━━━━━ Available records ━━━━━

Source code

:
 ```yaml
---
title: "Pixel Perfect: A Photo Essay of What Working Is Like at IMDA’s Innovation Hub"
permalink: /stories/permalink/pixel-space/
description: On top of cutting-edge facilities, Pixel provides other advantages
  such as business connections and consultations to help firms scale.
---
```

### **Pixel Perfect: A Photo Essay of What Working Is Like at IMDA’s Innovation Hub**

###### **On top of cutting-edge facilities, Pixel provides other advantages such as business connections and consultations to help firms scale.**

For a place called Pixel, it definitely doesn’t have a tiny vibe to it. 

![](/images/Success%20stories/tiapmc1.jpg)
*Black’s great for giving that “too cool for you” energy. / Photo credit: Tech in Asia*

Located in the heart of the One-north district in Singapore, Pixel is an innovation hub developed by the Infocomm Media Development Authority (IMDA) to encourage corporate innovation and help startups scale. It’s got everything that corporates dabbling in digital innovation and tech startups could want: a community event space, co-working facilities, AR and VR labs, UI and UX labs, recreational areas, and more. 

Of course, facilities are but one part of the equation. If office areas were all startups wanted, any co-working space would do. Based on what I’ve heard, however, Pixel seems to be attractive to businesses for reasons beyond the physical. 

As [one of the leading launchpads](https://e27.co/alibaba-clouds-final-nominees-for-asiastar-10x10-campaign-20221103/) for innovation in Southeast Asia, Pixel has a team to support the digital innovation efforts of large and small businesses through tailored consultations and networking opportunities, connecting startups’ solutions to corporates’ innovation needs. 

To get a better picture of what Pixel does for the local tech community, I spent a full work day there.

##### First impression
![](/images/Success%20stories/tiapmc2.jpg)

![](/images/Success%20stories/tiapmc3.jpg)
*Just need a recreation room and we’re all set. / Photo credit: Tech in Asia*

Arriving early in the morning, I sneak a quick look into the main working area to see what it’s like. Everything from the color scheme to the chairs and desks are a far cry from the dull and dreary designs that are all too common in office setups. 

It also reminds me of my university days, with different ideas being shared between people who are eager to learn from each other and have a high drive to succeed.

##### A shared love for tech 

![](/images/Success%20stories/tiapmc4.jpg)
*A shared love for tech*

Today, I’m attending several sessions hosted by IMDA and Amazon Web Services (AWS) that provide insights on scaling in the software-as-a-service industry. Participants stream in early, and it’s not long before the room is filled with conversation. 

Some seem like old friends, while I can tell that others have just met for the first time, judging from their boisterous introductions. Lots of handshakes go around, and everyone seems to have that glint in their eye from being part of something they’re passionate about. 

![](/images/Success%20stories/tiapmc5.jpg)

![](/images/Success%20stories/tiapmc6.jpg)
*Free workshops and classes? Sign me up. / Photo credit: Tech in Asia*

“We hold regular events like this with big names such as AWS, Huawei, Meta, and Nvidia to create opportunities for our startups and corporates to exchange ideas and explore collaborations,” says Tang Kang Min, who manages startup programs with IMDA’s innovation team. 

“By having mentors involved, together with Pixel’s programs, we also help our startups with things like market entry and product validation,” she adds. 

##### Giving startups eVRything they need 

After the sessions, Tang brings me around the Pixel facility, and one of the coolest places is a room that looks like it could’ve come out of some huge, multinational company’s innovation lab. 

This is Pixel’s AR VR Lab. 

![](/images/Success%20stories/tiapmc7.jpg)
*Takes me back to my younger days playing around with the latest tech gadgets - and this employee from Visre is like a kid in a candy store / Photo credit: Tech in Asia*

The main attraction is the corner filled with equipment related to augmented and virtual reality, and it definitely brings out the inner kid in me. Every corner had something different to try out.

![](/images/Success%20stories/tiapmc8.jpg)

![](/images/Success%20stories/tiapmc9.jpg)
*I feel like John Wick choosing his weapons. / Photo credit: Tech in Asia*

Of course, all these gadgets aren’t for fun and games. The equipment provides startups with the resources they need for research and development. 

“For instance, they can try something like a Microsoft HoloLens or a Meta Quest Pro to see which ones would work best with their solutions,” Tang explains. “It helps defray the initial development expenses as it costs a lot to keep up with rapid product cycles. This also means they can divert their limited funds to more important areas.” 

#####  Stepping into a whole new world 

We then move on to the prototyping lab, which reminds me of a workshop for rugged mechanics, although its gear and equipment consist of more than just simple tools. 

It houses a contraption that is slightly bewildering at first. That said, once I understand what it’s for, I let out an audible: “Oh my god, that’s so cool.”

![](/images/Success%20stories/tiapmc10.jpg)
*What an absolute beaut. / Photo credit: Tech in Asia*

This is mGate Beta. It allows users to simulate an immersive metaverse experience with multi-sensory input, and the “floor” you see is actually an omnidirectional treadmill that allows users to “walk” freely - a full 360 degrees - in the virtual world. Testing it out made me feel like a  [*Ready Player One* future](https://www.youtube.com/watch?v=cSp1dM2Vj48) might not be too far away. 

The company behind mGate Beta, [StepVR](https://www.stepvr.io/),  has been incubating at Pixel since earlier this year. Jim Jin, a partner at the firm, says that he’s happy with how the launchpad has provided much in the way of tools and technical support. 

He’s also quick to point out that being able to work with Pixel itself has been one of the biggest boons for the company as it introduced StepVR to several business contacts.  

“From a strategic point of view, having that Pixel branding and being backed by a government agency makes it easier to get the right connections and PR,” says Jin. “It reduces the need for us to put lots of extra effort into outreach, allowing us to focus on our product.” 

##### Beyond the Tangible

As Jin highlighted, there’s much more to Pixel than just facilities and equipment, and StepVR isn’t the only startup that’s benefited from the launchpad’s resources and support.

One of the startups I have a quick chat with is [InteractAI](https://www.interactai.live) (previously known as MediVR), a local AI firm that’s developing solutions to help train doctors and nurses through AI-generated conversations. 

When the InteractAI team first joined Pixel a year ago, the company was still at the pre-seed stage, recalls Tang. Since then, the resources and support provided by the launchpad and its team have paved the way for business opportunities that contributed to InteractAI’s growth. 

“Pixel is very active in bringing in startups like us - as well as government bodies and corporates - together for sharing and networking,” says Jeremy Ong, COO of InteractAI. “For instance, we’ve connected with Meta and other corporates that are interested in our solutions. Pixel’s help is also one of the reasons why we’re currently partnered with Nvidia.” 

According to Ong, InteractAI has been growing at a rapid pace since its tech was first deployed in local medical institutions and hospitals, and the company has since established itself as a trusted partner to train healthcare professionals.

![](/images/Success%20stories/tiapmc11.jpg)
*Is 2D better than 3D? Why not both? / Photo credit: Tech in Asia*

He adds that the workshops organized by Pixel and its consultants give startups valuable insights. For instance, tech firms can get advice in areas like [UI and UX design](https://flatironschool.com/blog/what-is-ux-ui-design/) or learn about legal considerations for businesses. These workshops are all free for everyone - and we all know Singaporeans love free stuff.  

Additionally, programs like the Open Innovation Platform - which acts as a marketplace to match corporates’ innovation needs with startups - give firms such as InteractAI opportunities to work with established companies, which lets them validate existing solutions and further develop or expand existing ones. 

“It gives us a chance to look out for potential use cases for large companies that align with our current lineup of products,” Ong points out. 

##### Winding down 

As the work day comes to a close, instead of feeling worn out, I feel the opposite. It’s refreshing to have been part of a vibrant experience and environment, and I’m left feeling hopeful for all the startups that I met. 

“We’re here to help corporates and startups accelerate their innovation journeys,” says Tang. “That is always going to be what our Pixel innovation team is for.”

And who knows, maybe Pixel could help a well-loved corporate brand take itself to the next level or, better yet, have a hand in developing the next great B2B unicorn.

━━━━━

# [Exercise requirements]
Copy all lines from the material that contain "then".

# [Problem solution]
We then move on to the prototyping lab, which reminds me of a workshop for rugged mechanics, although its gear and equipment consist of more than just simple tools. 
When the InteractAI team first joined Pixel a year ago, the company was still at the pre-seed stage, recalls Tang. Since then, the resources and support provided by the launchpad and its team have paved the way for business opportunities that contributed to InteractAI’s growth. 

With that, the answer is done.